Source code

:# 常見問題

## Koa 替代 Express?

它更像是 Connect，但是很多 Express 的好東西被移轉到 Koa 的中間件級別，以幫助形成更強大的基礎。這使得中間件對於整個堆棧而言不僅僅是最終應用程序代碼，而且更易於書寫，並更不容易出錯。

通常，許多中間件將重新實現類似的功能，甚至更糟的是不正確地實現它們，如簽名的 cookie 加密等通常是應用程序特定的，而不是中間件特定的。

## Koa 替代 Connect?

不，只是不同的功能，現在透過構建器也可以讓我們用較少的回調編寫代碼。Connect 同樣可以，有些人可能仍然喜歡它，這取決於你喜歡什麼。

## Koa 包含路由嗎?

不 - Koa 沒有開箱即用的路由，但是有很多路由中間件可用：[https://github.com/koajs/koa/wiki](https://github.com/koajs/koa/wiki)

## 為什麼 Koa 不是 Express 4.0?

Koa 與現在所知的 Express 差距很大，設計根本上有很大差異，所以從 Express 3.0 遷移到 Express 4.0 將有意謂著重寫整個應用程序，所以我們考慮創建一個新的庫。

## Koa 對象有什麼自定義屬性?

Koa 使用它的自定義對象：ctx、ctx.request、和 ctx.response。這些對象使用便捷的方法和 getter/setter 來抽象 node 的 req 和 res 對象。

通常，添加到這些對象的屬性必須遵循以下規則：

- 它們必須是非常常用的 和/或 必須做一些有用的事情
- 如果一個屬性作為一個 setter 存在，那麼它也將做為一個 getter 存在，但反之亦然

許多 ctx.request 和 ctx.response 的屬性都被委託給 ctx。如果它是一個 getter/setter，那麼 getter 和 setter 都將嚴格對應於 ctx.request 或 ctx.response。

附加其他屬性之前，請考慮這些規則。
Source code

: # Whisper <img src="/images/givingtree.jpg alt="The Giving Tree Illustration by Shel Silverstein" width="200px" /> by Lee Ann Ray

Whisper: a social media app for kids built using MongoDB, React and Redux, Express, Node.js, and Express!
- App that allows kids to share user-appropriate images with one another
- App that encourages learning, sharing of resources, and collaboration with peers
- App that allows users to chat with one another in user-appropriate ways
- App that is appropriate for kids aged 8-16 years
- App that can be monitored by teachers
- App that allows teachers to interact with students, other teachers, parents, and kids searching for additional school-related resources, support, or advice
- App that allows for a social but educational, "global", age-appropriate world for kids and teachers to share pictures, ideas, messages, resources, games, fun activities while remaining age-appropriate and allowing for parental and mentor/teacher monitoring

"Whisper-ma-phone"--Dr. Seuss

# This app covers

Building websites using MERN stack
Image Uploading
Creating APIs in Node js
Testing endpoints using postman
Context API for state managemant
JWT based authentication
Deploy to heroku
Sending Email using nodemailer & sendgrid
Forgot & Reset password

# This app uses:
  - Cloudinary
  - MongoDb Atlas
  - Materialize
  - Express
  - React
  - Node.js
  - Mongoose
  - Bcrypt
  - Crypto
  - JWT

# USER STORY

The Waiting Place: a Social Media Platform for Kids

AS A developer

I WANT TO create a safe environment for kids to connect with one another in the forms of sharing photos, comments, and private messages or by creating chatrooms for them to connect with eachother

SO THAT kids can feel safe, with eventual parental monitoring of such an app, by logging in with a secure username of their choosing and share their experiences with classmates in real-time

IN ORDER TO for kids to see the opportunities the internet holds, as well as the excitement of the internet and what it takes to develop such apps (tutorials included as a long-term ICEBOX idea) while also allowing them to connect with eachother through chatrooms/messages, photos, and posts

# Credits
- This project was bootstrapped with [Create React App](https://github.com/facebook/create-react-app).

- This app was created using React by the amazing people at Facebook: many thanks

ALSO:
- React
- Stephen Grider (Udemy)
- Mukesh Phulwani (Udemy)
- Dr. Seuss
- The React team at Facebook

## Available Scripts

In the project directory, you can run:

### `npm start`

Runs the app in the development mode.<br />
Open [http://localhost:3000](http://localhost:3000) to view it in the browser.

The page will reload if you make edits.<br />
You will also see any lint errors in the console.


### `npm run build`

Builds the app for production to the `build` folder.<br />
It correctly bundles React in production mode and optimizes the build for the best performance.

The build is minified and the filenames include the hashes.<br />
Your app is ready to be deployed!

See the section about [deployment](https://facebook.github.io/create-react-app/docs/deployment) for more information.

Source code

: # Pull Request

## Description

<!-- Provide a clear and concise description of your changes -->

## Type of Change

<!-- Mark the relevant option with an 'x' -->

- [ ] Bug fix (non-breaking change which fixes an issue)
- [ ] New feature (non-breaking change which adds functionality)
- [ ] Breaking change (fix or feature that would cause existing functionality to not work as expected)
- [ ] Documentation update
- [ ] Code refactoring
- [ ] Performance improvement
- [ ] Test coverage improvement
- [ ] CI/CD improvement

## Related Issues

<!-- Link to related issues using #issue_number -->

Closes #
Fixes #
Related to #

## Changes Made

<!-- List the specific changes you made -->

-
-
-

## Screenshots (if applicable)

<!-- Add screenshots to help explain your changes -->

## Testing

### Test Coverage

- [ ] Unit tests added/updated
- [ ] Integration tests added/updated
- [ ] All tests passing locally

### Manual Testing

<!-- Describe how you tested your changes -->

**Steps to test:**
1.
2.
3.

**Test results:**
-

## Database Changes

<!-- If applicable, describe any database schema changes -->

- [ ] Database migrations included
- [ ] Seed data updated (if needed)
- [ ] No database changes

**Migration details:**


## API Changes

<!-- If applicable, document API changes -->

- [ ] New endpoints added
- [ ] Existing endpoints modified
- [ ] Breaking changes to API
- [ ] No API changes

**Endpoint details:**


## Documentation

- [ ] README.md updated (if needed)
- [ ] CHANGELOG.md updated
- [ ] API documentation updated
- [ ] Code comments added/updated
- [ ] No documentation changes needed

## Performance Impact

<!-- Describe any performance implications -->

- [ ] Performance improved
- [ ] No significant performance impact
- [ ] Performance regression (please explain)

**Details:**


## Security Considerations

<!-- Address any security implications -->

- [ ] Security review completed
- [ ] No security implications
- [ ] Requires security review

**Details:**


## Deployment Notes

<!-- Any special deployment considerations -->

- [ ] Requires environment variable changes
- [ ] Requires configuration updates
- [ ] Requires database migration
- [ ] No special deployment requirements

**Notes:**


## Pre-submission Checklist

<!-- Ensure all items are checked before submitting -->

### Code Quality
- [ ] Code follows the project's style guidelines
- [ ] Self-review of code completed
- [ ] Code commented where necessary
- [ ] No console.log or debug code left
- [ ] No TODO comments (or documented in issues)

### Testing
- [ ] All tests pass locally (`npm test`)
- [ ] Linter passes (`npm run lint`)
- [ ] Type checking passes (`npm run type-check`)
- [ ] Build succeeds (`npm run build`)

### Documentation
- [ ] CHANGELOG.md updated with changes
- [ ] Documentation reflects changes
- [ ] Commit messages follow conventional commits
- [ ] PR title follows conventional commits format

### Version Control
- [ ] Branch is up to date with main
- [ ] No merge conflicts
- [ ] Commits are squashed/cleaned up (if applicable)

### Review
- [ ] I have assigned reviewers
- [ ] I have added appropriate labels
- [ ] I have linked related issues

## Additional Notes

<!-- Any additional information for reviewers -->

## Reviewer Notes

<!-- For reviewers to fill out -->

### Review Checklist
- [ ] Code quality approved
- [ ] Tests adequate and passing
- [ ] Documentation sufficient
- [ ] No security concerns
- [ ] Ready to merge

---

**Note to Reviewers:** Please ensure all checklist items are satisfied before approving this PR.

+++++

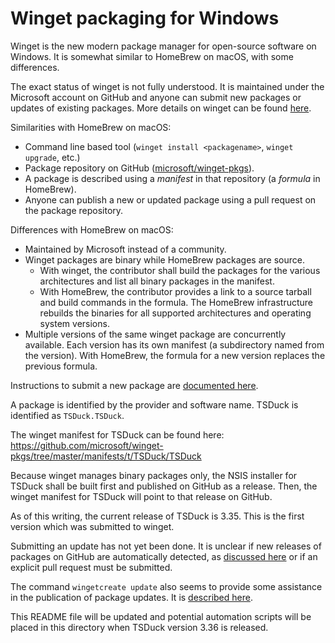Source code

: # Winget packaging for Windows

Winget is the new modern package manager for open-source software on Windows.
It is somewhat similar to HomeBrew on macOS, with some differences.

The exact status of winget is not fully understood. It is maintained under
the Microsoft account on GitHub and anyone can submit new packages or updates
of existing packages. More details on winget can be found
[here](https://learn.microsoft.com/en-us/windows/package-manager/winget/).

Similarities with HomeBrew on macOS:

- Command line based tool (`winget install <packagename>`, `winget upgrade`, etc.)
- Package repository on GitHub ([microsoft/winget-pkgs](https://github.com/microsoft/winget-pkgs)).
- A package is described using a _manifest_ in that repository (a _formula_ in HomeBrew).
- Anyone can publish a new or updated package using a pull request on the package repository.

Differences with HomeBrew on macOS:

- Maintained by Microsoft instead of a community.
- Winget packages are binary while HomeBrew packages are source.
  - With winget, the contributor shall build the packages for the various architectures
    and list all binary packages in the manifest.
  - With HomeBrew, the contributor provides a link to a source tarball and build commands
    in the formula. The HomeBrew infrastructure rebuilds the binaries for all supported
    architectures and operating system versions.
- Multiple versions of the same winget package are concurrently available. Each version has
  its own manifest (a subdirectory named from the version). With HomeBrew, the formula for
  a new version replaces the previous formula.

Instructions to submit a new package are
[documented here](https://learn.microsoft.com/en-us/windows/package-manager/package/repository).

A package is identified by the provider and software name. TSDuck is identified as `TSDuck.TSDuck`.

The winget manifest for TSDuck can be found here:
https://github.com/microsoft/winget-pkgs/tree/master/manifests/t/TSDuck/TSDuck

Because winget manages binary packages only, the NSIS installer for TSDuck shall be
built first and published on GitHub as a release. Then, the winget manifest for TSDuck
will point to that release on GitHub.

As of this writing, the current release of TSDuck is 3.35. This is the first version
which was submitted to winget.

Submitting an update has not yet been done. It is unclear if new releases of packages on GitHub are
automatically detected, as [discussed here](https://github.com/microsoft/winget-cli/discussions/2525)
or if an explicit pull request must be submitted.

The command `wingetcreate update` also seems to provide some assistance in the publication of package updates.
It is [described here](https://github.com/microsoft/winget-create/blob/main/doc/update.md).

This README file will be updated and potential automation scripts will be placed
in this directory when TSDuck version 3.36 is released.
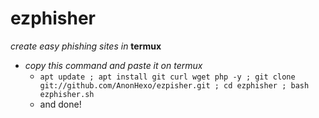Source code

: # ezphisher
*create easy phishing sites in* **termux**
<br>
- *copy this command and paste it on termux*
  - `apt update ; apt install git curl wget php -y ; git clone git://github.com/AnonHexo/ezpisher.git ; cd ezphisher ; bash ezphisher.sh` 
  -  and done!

+++++

WORK ITEM:
In the records above, some lines may contain the word "documented"; copy every one of them.

EXERCISE RESPONSE:
- [ ] No TODO comments (or documented in issues)
[documented here](https://learn.microsoft.com/en-us/windows/package-manager/package/repository).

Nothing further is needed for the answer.